India sold $52.4 billion worth of goods to the US while it purchased US products worth $35.5 billion in the financial year 2018-19- a jump of around $9 billion in comparison to $26.6 billion in 2017-18. India also recorded a decrease of around $6 billion in its trade deficit with the US. The country likewise cut its trade deficit with China by over $10 billion last year, the most in more than a decade.
Sources say an increase in US energy exports to India has provided some relief for New Delhi, helping to counter Trump's irritation at hefty trade deficits by acquiescing to his demands to provide more access for American goods.
The US had imposed a 25 per cent extra duty on steel and 10 per cent on aluminium products last year and revoked India's beneficiary status under its largest preferential trade scheme, the Generalised System of Preferences (GSP) last month, for not granting American producers reasonable access to its markets.

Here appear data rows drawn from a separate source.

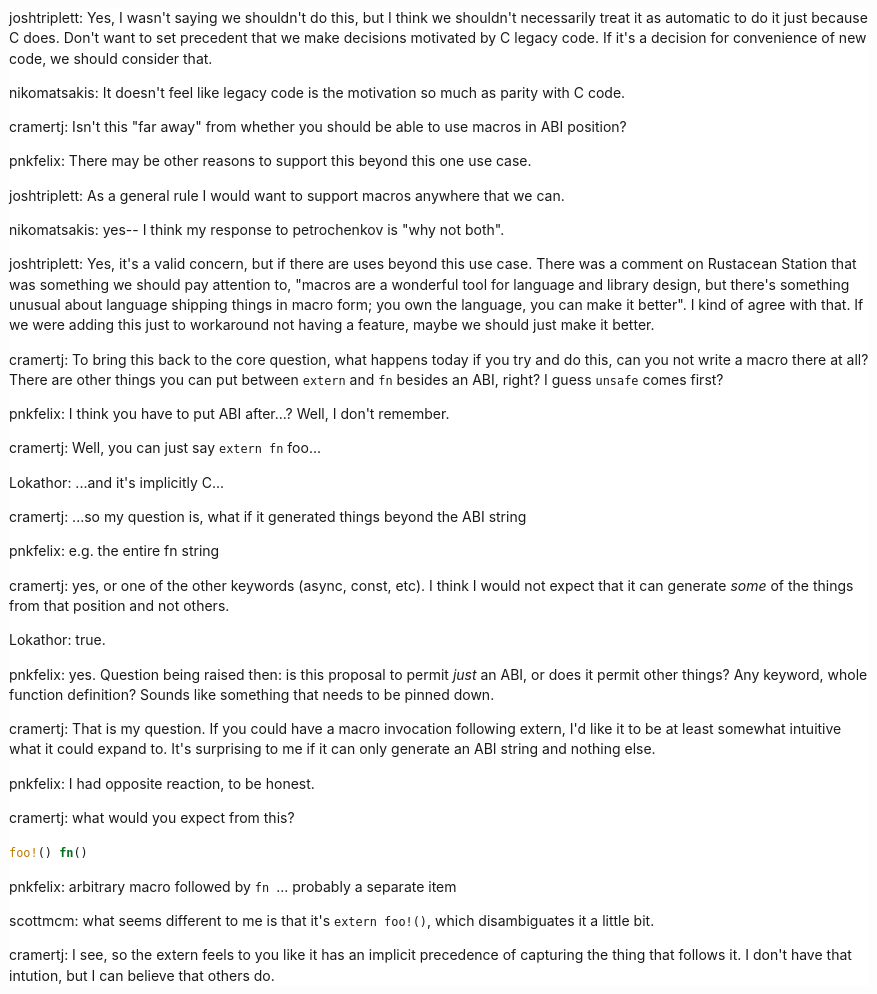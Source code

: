 joshtriplett: Yes, I wasn't saying we shouldn't do this, but I think we shouldn't necessarily treat it as automatic to do it just because C does. Don't want to set precedent that we make decisions motivated by C legacy code. If it's a decision for convenience of new code, we should consider that.

nikomatsakis: It doesn't feel like legacy code is the motivation so much as parity with C code.

cramertj: Isn't this "far away" from whether you should be able to use macros in ABI position?

pnkfelix: There may be other reasons to support this beyond this one use case. 

joshtriplett: As a general rule I would want to support macros anywhere that we can.

nikomatsakis: yes-- I think my response to petrochenkov is "why not both".

joshtriplett: Yes, it's a valid concern, but if there are uses beyond this use case. There was a comment on Rustacean Station that was something we should pay attention to, "macros are a wonderful tool for language and library design, but there's something unusual about language shipping things in macro form; you own the language, you can make it better". I kind of agree with that. If we were adding this just to workaround not having a feature, maybe we should just make it better.

cramertj: To bring this back to the core question, what happens today if you try and do this, can you not write a macro there at all? There are other things you can put between `extern` and `fn` besides an ABI, right? I guess `unsafe` comes first?

pnkfelix: I think you have to put ABI after...? Well, I don't remember.

cramertj: Well, you can just say `extern fn` foo...

Lokathor: ...and it's implicitly C...

cramertj: ...so my question is, what if it generated things beyond the ABI string

pnkfelix: e.g. the entire fn string

cramertj: yes, or one of the other keywords (async, const, etc). I think I would not expect that it can generate *some* of the things from that position and not others.

Lokathor: true. 

pnkfelix: yes. Question being raised then: is this proposal to permit *just* an ABI, or does it permit other things? Any keyword, whole function definition? Sounds like something that needs to be pinned down.

cramertj: That is my question. If you could have a macro invocation following extern, I'd like it to be at least somewhat intuitive what it could expand to. It's surprising to me if it can only generate an ABI string and nothing else. 

pnkfelix: I had opposite reaction, to be honest.

cramertj: what would you expect from this?

```rust
foo!() fn()
```

pnkfelix: arbitrary macro followed by `fn `... probably a separate item

scottmcm: what seems different to me is that it's `extern foo!()`, which disambiguates it a little bit.

cramertj: I see, so the extern feels to you like it has an implicit precedence of capturing the thing that follows it. I don't have that intution, but I can believe that others do.
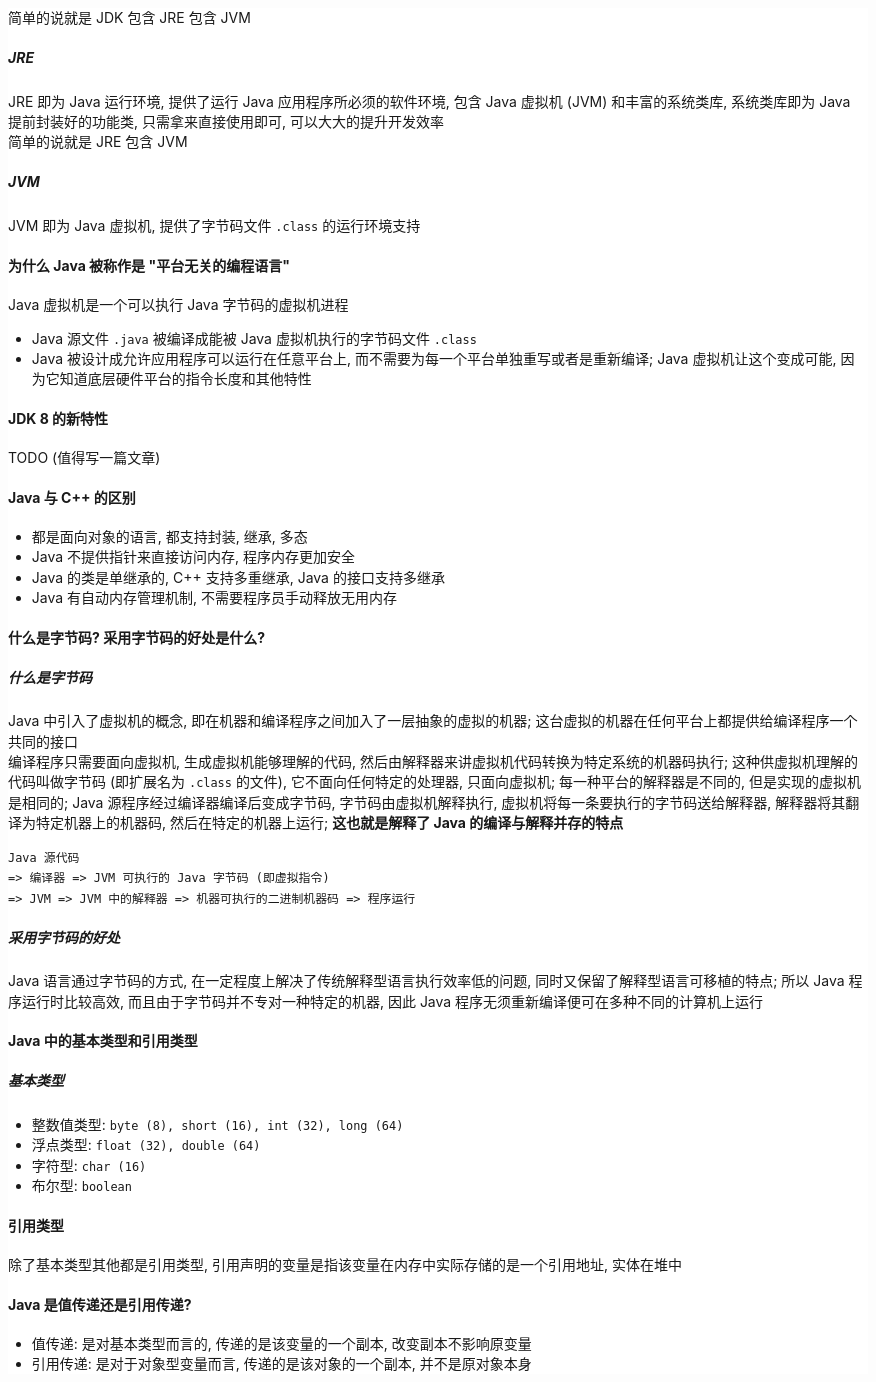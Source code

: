 简单的说就是 JDK 包含 JRE 包含 JVM

##### JRE
JRE 即为 Java 运行环境, 提供了运行 Java 应用程序所必须的软件环境, 包含 Java 虚拟机 (JVM) 和丰富的系统类库, 系统类库即为 Java 提前封装好的功能类, 只需拿来直接使用即可, 可以大大的提升开发效率  
简单的说就是 JRE 包含 JVM

##### JVM
JVM 即为 Java 虚拟机, 提供了字节码文件 `.class` 的运行环境支持

#### 为什么 Java 被称作是 "平台无关的编程语言"
Java 虚拟机是一个可以执行 Java 字节码的虚拟机进程
- Java 源文件 `.java` 被编译成能被 Java 虚拟机执行的字节码文件 `.class`
- Java 被设计成允许应用程序可以运行在任意平台上, 而不需要为每一个平台单独重写或者是重新编译; Java 虚拟机让这个变成可能, 因为它知道底层硬件平台的指令长度和其他特性

#### JDK 8 的新特性
TODO (值得写一篇文章)

#### Java 与 C++ 的区别
- 都是面向对象的语言, 都支持封装, 继承, 多态
- Java 不提供指针来直接访问内存, 程序内存更加安全
- Java 的类是单继承的, C++ 支持多重继承, Java 的接口支持多继承
- Java 有自动内存管理机制, 不需要程序员手动释放无用内存

#### 什么是字节码? 采用字节码的好处是什么?
##### 什么是字节码
Java 中引入了虚拟机的概念, 即在机器和编译程序之间加入了一层抽象的虚拟的机器; 这台虚拟的机器在任何平台上都提供给编译程序一个共同的接口  
编译程序只需要面向虚拟机, 生成虚拟机能够理解的代码, 然后由解释器来讲虚拟机代码转换为特定系统的机器码执行; 这种供虚拟机理解的代码叫做字节码 (即扩展名为 `.class` 的文件), 它不面向任何特定的处理器, 只面向虚拟机; 每一种平台的解释器是不同的, 但是实现的虚拟机是相同的; Java 源程序经过编译器编译后变成字节码, 字节码由虚拟机解释执行, 虚拟机将每一条要执行的字节码送给解释器, 解释器将其翻译为特定机器上的机器码, 然后在特定的机器上运行; **这也就是解释了 Java 的编译与解释并存的特点**
```
Java 源代码
=> 编译器 => JVM 可执行的 Java 字节码 (即虚拟指令)
=> JVM => JVM 中的解释器 => 机器可执行的二进制机器码 => 程序运行
```
##### 采用字节码的好处
Java 语言通过字节码的方式, 在一定程度上解决了传统解释型语言执行效率低的问题, 同时又保留了解释型语言可移植的特点; 所以 Java 程序运行时比较高效, 而且由于字节码并不专对一种特定的机器, 因此 Java 程序无须重新编译便可在多种不同的计算机上运行

#### Java 中的基本类型和引用类型
##### 基本类型
- 整数值类型: `byte (8), short (16), int (32), long (64)`
- 浮点类型: `float (32), double (64)`
- 字符型: `char (16)`
- 布尔型: `boolean`

#### 引用类型
除了基本类型其他都是引用类型, 引用声明的变量是指该变量在内存中实际存储的是一个引用地址, 实体在堆中

#### Java 是值传递还是引用传递?
- 值传递: 是对基本类型而言的, 传递的是该变量的一个副本, 改变副本不影响原变量
- 引用传递: 是对于对象型变量而言, 传递的是该对象的一个副本, 并不是原对象本身
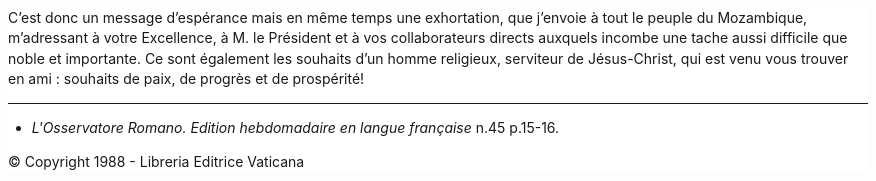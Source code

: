 C’est donc un message d’espérance mais en même temps une exhortation, que j’envoie à tout le peuple du Mozambique, m’adressant à votre Excellence, à M. le Président et à vos collaborateurs directs auxquels incombe une tache aussi difficile que noble et importante. Ce sont également les souhaits d’un homme religieux, serviteur de Jésus-Christ, qui est venu vous trouver en ami : souhaits de paix, de progrès et de prospérité!

* * *

* *L'Osservatore Romano. Edition hebdomadaire en langue française* n.45 p.15-16.

© Copyright 1988 - Libreria Editrice Vaticana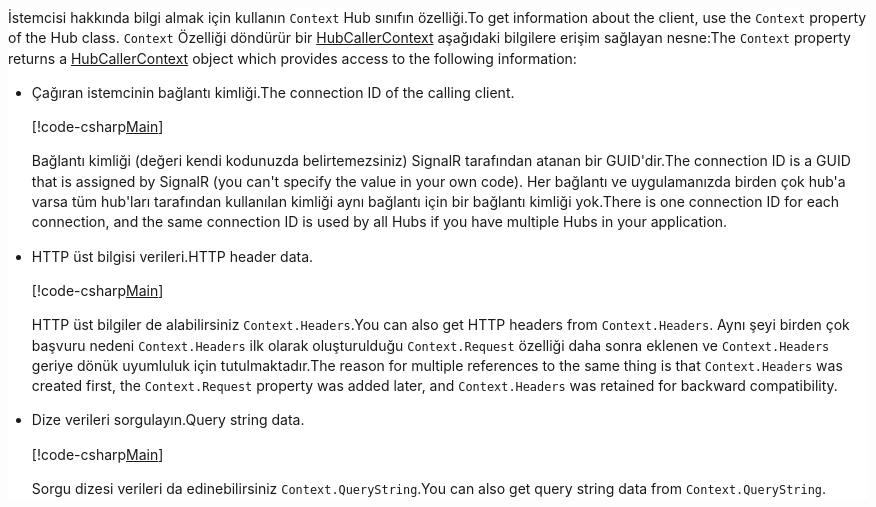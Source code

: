 <span data-ttu-id="17df3-370">İstemcisi hakkında bilgi almak için kullanın `Context` Hub sınıfın özelliği.</span><span class="sxs-lookup"><span data-stu-id="17df3-370">To get information about the client, use the `Context` property of the Hub class.</span></span> <span data-ttu-id="17df3-371">`Context` Özelliği döndürür bir [HubCallerContext](https://msdn.microsoft.com/library/jj890883(v=vs.111).aspx) aşağıdaki bilgilere erişim sağlayan nesne:</span><span class="sxs-lookup"><span data-stu-id="17df3-371">The `Context` property returns a [HubCallerContext](https://msdn.microsoft.com/library/jj890883(v=vs.111).aspx) object which provides access to the following information:</span></span>

- <span data-ttu-id="17df3-372">Çağıran istemcinin bağlantı kimliği.</span><span class="sxs-lookup"><span data-stu-id="17df3-372">The connection ID of the calling client.</span></span>

    [!code-csharp[Main](hubs-api-guide-server/samples/sample48.cs?highlight=1)]

    <span data-ttu-id="17df3-373">Bağlantı kimliği (değeri kendi kodunuzda belirtemezsiniz) SignalR tarafından atanan bir GUID'dir.</span><span class="sxs-lookup"><span data-stu-id="17df3-373">The connection ID is a GUID that is assigned by SignalR (you can't specify the value in your own code).</span></span> <span data-ttu-id="17df3-374">Her bağlantı ve uygulamanızda birden çok hub'a varsa tüm hub'ları tarafından kullanılan kimliği aynı bağlantı için bir bağlantı kimliği yok.</span><span class="sxs-lookup"><span data-stu-id="17df3-374">There is one connection ID for each connection, and the same connection ID is used by all Hubs if you have multiple Hubs in your application.</span></span>
- <span data-ttu-id="17df3-375">HTTP üst bilgisi verileri.</span><span class="sxs-lookup"><span data-stu-id="17df3-375">HTTP header data.</span></span>

    [!code-csharp[Main](hubs-api-guide-server/samples/sample49.cs?highlight=1)]

    <span data-ttu-id="17df3-376">HTTP üst bilgiler de alabilirsiniz `Context.Headers`.</span><span class="sxs-lookup"><span data-stu-id="17df3-376">You can also get HTTP headers from `Context.Headers`.</span></span> <span data-ttu-id="17df3-377">Aynı şeyi birden çok başvuru nedeni `Context.Headers` ilk olarak oluşturulduğu `Context.Request` özelliği daha sonra eklenen ve `Context.Headers` geriye dönük uyumluluk için tutulmaktadır.</span><span class="sxs-lookup"><span data-stu-id="17df3-377">The reason for multiple references to the same thing is that `Context.Headers` was created first, the `Context.Request` property was added later, and `Context.Headers` was retained for backward compatibility.</span></span>
- <span data-ttu-id="17df3-378">Dize verileri sorgulayın.</span><span class="sxs-lookup"><span data-stu-id="17df3-378">Query string data.</span></span>

    [!code-csharp[Main](hubs-api-guide-server/samples/sample50.cs?highlight=1)]

    <span data-ttu-id="17df3-379">Sorgu dizesi verileri da edinebilirsiniz `Context.QueryString`.</span><span class="sxs-lookup"><span data-stu-id="17df3-379">You can also get query string data from `Context.QueryString`.</span></span>

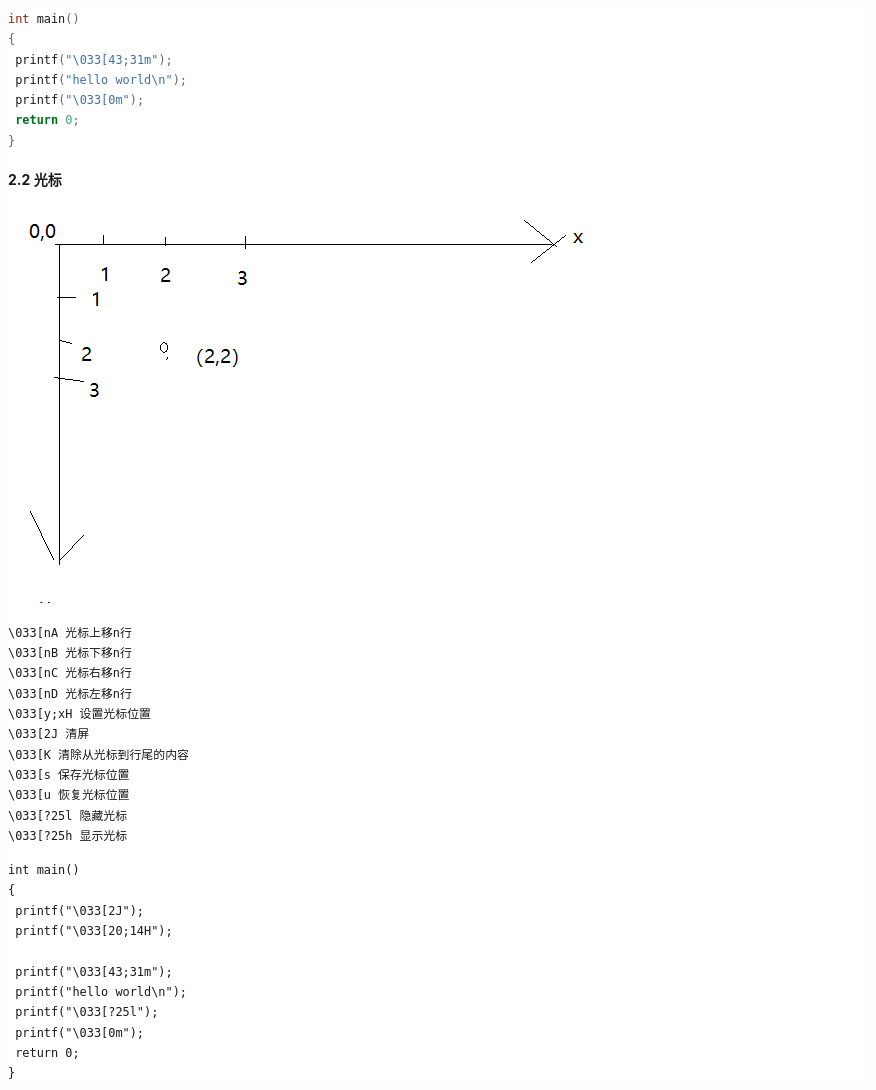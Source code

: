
 ```c
int main()
{
 printf("\033[43;31m");
 printf("hello world\n");
 printf("\033[0m");
 return 0;
}
```

#### 2.2 光标

![image-20240319101948153](images/image-20240319101948153.png)

```
\033[nA 光标上移n⾏
\033[nB 光标下移n⾏
\033[nC 光标右移n⾏
\033[nD 光标左移n⾏
\033[y;xH 设置光标位置
\033[2J 清屏
\033[K 清除从光标到⾏尾的内容
\033[s 保存光标位置
\033[u 恢复光标位置
\033[?25l 隐藏光标
\033[?25h 显示光标
```

```
int main()
{
 printf("\033[2J"); 
 printf("\033[20;14H"); 
 
 printf("\033[43;31m");
 printf("hello world\n");
 printf("\033[?25l"); 
 printf("\033[0m"); 
 return 0;
}
```
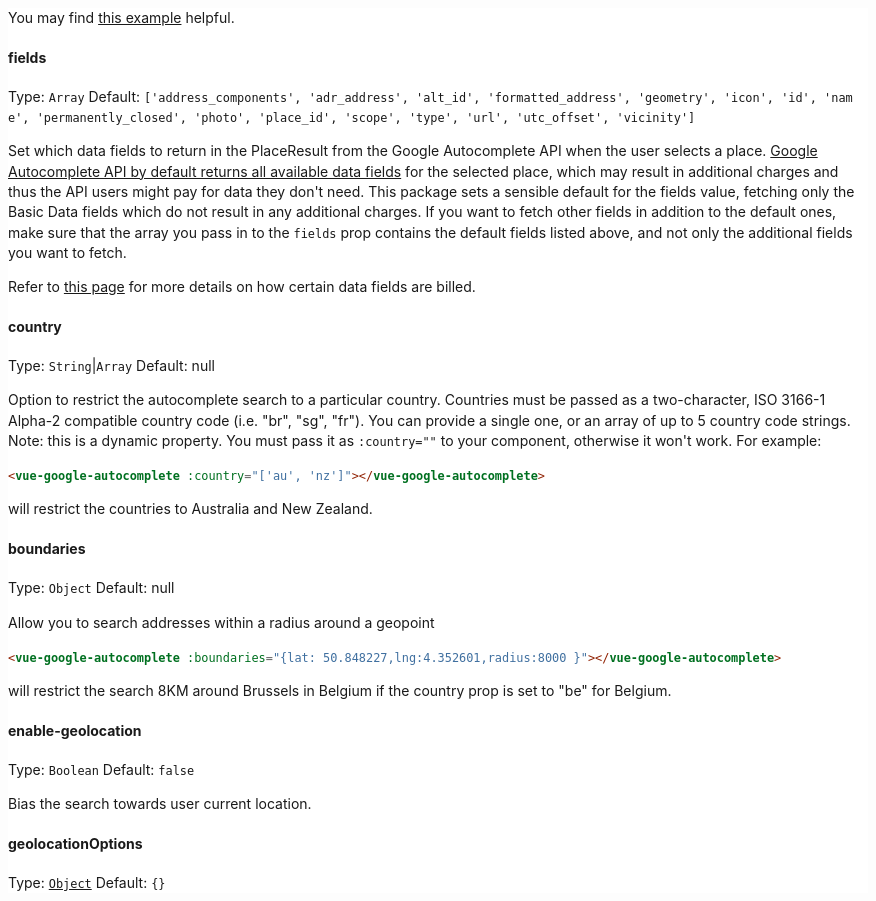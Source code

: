 You may find [this example](#correct-usage-of-the-types-parameter) helpful.


#### fields
Type: `Array`
Default: `['address_components', 'adr_address', 'alt_id', 'formatted_address', 'geometry', 'icon', 'id', 'name', 'permanently_closed', 'photo', 'place_id', 'scope', 'type', 'url', 'utc_offset', 'vicinity']`

Set which data fields to return in the PlaceResult from the Google Autocomplete API when the user selects a place. [Google Autocomplete API by default returns all available data fields](https://developers.google.com/maps/documentation/javascript/places-autocomplete#get_place_information) for the selected place, which may result in additional charges and thus the API users might pay for data they don't need. This package sets a sensible default for the fields value, fetching only the Basic Data fields which do not result in any additional charges. If you want to fetch other fields in addition to the default ones, make sure that the array you pass in to the `fields` prop contains the default fields listed above, and not only the additional fields you want to fetch.

Refer to [this page](https://developers.google.com/maps/billing/understanding-cost-of-use#data-skus) for more details on how certain data fields are billed.

#### country
Type: `String`|`Array`
Default: null

Option to restrict the autocomplete search to a particular country. Countries must be passed as a two-character, ISO 3166-1 Alpha-2 compatible country code (i.e. "br", "sg", "fr"). You can provide a single one, or an array of up to 5 country code strings.
Note: this is a dynamic property. You must pass it as `:country=""` to your component, otherwise it won't work. For example:
```html
<vue-google-autocomplete :country="['au', 'nz']"></vue-google-autocomplete>
```
will restrict the countries to Australia and New Zealand.

#### boundaries
Type: `Object`
Default: null

Allow you to search addresses within a radius around a geopoint
```html
<vue-google-autocomplete :boundaries="{lat: 50.848227,lng:4.352601,radius:8000 }"></vue-google-autocomplete>
```
will restrict the search 8KM around Brussels in Belgium if the country prop is set to "be" for Belgium.

#### enable-geolocation
Type: `Boolean`
Default: `false`

Bias the search towards user current location.

#### geolocationOptions
Type: [`Object`](https://developer.mozilla.org/en/docs/Web/API/PositionOptions)
Default: `{}`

On the other hand, the South Asian nation’s exports to China surged by over 30 per cent year-on-year to $16.7 billion in comparison to $13.3 billion in 2017-18 while imports came down to $70 billion last financial year in comparison to $76 billion in 2017-18.
After a Wuhan informal summit held between Indian Prime Minister Narendra Modi and Chinese President Xi Jinping, India recorded massive surges in exports to China with all new market access for sugar, rice, pharma, grapes, fish meal, fish oil, rapeseed meal, and tobacco in 2018 alone.
India has also asked China for favourable tariffs on a list of another 380 items, including agriculture, horticulture, pharmaceuticals, textiles, chemicals, tobacco and some engineering products.
The recent trade figures will come in handy for India while dealing with Donald Trump in the upcoming G-20 annual summit in the Japanese city of Osaka. Trump is expected to meet the Indian Prime Minister with trade issues likely to dominate the discussion, on the backdrop of India’s 15 June decision to impose retaliatory tariffs on 28 classes of US goods.
Last month, the Indian government said that the two countries “agreed to engage regularly at various levels to resolve outstanding trade issues by exploring suitable solutions, which are mutually beneficial”. The announcement was made after US Commerce Secretary Wilbur Ross had raised concerns over India’s trade policy relating to e-commerce, data localisation and price caps on medical equipment during his visit to New Delhi in May this year.